The potential of erythrocytes as cellular aging models.

Aging is a complicate process that is far away from being understood but increasingly being investigated. The term is majorly used for multicellular organisms because singe cells, especially cell lines used in laboratories, are often immortal. Nevertheless, also multicellular organisms are based on single cells. Therefore, the understanding of how organisms age requires the understanding of how single cells age. In the recent years and with the progress in single-cell molecular biology, a certain genetic determination of aging transcriptional signatures and aging patterns were recognized, for example.[1] However, from studies of genetically identical organisms it became evident that other factors than genetic regulation have a significant influence on cellular aging.[2] Therefore, more physiological measures as read-outs for cell aging have been proposed.[3] This is a very sensible concept but even if cells are in the Go-phase of the cell cycle and can be regarded as senescent, protein translation and other modes of biosynthesis mask the intrinsic aging process of particular subcellular components. To really understand the post mature aging requires a cell model with vastly quiescent translation and biosynthesis. Even in this case, one must distinguish single-cell aging after cell replacement into an (artificial) environment like a primary cell culture on the one hand and a natural behavior with systemic interactions on the other hand.

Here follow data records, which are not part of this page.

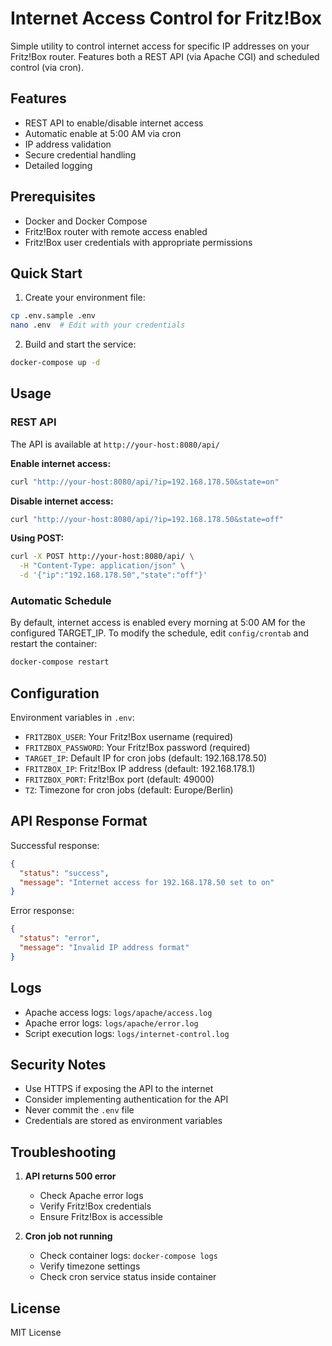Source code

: # Internet Access Control for Fritz!Box

Simple utility to control internet access for specific IP addresses on your Fritz!Box router. Features both a REST API (via Apache CGI) and scheduled control (via cron).

## Features

- REST API to enable/disable internet access
- Automatic enable at 5:00 AM via cron
- IP address validation
- Secure credential handling
- Detailed logging

## Prerequisites

- Docker and Docker Compose
- Fritz!Box router with remote access enabled
- Fritz!Box user credentials with appropriate permissions

## Quick Start

1. Create your environment file:
```bash
cp .env.sample .env
nano .env  # Edit with your credentials
```

2. Build and start the service:
```bash
docker-compose up -d
```

## Usage

### REST API

The API is available at `http://your-host:8080/api/`

**Enable internet access:**
```bash
curl "http://your-host:8080/api/?ip=192.168.178.50&state=on"
```

**Disable internet access:**
```bash
curl "http://your-host:8080/api/?ip=192.168.178.50&state=off"
```

**Using POST:**
```bash
curl -X POST http://your-host:8080/api/ \
  -H "Content-Type: application/json" \
  -d '{"ip":"192.168.178.50","state":"off"}'
```

### Automatic Schedule

By default, internet access is enabled every morning at 5:00 AM for the configured TARGET_IP.
To modify the schedule, edit `config/crontab` and restart the container:

```bash
docker-compose restart
```

## Configuration

Environment variables in `.env`:

- `FRITZBOX_USER`: Your Fritz!Box username (required)
- `FRITZBOX_PASSWORD`: Your Fritz!Box password (required)
- `TARGET_IP`: Default IP for cron jobs (default: 192.168.178.50)
- `FRITZBOX_IP`: Fritz!Box IP address (default: 192.168.178.1)
- `FRITZBOX_PORT`: Fritz!Box port (default: 49000)
- `TZ`: Timezone for cron jobs (default: Europe/Berlin)

## API Response Format

Successful response:
```json
{
  "status": "success",
  "message": "Internet access for 192.168.178.50 set to on"
}
```

Error response:
```json
{
  "status": "error",
  "message": "Invalid IP address format"
}
```

## Logs

- Apache access logs: `logs/apache/access.log`
- Apache error logs: `logs/apache/error.log`
- Script execution logs: `logs/internet-control.log`

## Security Notes

- Use HTTPS if exposing the API to the internet
- Consider implementing authentication for the API
- Never commit the `.env` file
- Credentials are stored as environment variables

## Troubleshooting

1. **API returns 500 error**
   - Check Apache error logs
   - Verify Fritz!Box credentials
   - Ensure Fritz!Box is accessible

2. **Cron job not running**
   - Check container logs: `docker-compose logs`
   - Verify timezone settings
   - Check cron service status inside container

## License

MIT License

We like to discuss the classical example of biosynthetically quiescent cells, the mammalian red blood cells (RBCs). In the last century, RBCs were the preferred model cells to investigate membrane transport.[4] With the start of the genomic era and progress in genetic manipulation, RBCs lost their popularity as model cells because with the enucleation of the late erythroblast in mammals, which is regarded as the birth of the RBC, these cells lose their transcriptional apparatus.[5] This putative disadvantage can be regarded as an advantage in investigating particular aspects of post mature aging since it defines a starting point of an aging process of an average 120 days in human RBCs until these cells get cleared., Even if there is a minor translational activity left in reticulocytes, the translation activity decreases within a few days.[8] The situation is obviously different in non-mammalian RBCs containing a nucleus and hence transcription and translation activity.

RBCs have in fact been, and still are, a favorite subject of investigation of cellular senescence.[9, 10] Although RBCs lose their subcellular organelles, they maintain a plethora of cellular functions like anaerobic glycolysis, the pentose phosphate shunt,[9] cellular signaling[11] and possibly even a variant of programmed cell death called eryptosis.[12]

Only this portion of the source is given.